**WHAT TO DO**
Only the lines from the one containing "void zaxisDestroy(int zaxisID);" through the last line of the data are to be written out, exactly and in full.

↓

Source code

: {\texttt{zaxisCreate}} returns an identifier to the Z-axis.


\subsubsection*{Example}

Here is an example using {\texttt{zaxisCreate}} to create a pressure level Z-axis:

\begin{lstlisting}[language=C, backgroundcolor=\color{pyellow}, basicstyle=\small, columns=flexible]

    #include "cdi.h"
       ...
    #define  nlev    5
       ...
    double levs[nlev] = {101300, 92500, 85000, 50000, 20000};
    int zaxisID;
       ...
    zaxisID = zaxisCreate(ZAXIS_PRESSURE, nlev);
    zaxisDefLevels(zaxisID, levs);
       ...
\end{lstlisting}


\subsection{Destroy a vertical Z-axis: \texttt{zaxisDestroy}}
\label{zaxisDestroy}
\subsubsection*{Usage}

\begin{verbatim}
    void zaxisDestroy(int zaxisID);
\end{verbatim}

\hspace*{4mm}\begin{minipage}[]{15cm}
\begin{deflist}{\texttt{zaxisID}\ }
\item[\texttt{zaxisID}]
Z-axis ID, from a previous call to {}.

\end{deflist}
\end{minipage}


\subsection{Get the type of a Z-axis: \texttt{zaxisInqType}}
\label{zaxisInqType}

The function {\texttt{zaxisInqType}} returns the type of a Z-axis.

↑

**YOUR SOLUTION**
    void zaxisDestroy(int zaxisID);
\end{verbatim}

\hspace*{4mm}\begin{minipage}[]{15cm}
\begin{deflist}{\texttt{zaxisID}\ }
\item[\texttt{zaxisID}]
Z-axis ID, from a previous call to {}.

\end{deflist}
\end{minipage}


\subsection{Get the type of a Z-axis: \texttt{zaxisInqType}}
\label{zaxisInqType}

The function {\texttt{zaxisInqType}} returns the type of a Z-axis.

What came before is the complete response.